If the head coach for the Miami Dolphins, Tony Sparano, is starting to change the minds of fans and media, you can bet that he is implanting the same thoughts on owner Stephen Ross. Four weeks from now, Ross will have to make a decision. Fire his head coach who as little as a month ago was a candidate for the first NFL firing of the season, to now being a coach who may have saved his own coaching life. Can Sparano return in 2012?
This is no longer about wins and losses. This is about how the team plays and how they appear to be prepared. The Miami Dolphins are a different team than they were during that 0-7 opening stretch. Somehow, some way, this team found out to win football games. There are some fans and some in the media who will point to the talent, the guys on the field who make the plays, but any finger pointed at them, should also be pointed at the man running the show. Tony Sparano, like his team, is a completely different coach.

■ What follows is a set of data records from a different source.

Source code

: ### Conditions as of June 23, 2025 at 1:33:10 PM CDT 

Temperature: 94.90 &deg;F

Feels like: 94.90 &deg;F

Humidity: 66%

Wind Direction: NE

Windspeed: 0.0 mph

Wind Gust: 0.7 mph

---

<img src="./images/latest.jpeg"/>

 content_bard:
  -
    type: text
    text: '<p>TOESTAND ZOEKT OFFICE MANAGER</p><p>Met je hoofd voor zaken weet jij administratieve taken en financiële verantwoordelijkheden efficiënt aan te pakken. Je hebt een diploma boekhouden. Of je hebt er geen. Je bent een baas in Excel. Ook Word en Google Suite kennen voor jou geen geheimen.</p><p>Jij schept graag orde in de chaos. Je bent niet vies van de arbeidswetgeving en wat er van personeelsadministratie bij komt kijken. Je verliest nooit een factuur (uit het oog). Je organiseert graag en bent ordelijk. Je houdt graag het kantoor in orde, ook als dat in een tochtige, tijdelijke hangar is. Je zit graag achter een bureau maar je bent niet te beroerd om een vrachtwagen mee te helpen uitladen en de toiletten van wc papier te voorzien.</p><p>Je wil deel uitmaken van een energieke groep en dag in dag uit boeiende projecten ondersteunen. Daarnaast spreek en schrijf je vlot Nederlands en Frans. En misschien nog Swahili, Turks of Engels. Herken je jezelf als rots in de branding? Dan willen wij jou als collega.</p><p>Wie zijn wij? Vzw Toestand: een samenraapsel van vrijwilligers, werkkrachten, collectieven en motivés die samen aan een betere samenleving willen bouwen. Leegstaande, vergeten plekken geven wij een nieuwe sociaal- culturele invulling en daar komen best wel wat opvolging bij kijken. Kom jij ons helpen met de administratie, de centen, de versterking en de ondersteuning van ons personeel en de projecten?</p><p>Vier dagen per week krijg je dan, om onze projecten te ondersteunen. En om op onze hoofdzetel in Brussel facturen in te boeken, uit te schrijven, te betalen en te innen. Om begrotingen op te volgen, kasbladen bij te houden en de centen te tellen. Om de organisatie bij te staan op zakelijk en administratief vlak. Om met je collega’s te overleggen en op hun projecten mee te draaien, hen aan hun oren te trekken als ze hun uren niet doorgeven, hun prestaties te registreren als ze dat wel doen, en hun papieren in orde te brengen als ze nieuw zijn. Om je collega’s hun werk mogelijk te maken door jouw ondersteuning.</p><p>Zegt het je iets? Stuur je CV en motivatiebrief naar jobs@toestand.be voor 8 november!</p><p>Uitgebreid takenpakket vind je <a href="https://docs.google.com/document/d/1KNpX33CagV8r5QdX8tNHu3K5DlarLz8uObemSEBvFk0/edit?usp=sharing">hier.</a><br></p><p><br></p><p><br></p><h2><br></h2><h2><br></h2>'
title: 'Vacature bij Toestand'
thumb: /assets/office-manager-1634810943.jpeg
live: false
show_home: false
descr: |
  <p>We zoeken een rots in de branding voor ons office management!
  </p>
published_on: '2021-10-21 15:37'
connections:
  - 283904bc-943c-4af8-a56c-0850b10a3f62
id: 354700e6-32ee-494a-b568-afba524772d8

Sparano began changing up his practice routines following the loss to Denver and it almost paid off against the Giants. He changed the full contact practices to non-full contact giving up 5 of his 14 allowed contact practices. He moved Saturday practices to 10 am instead of 8 am allowing his players to sleep in longer. They finally are not breaking down through the course of a game. The question now is has he done enough to save his job after the season is over?
Aside from the Green Bay Packers, no other team is as hot as the Miami Dolphins are right now and had it not been for a last second field goal on Thanksgiving, the team would have a realistic shot at 9-7. They are playing that good. On the hip of that play is a coach who not only acknowledged by a side slap comment that he may not be here next year, two weeks ago, the downtrodden man who stood at a mic every week is finally not being asked if his job is safe this week or next.
Tony Sparano still has four games to impress Stephen Ross but already his team is rallying behind him. They sense the change as much as it is seen. They feel like they can win and now understand they can win. Offensively, the team isn’t playing to not lose. Evidenced by a third and long situation on their own side of the 20 with time ticking down, Sparano’s team actually threw the ball for a first down. Sparano and his trick plays! I mean, who would have seen that coming?
Then of course there is Matt Moore who every game appears to take little strides in the “right” direction. Statistically his game on Sunday was average but the way he led the team and communicated with them has also been a part of a turnaround. Brian Daboll‘s offense is crisp and precise and the team is executing. Even the right side of the line has played better. There are still holes, a decision needs to be made regarding the QB for next season and beyond, the line needs to get fixed, but nothing is as important now or at the end of the season than the future of the teams head coach.
The biggest decision Ross has to make is this. If he keeps Sparano and he is wrong, the team could very well open up to more losses next season and put the team behind the eight ball out of the gate once again. Fans won’t come to the stadium, the team won’t win, and to start the 2013 season, the Dolphins will have to start over. Something that could have been done a full year before.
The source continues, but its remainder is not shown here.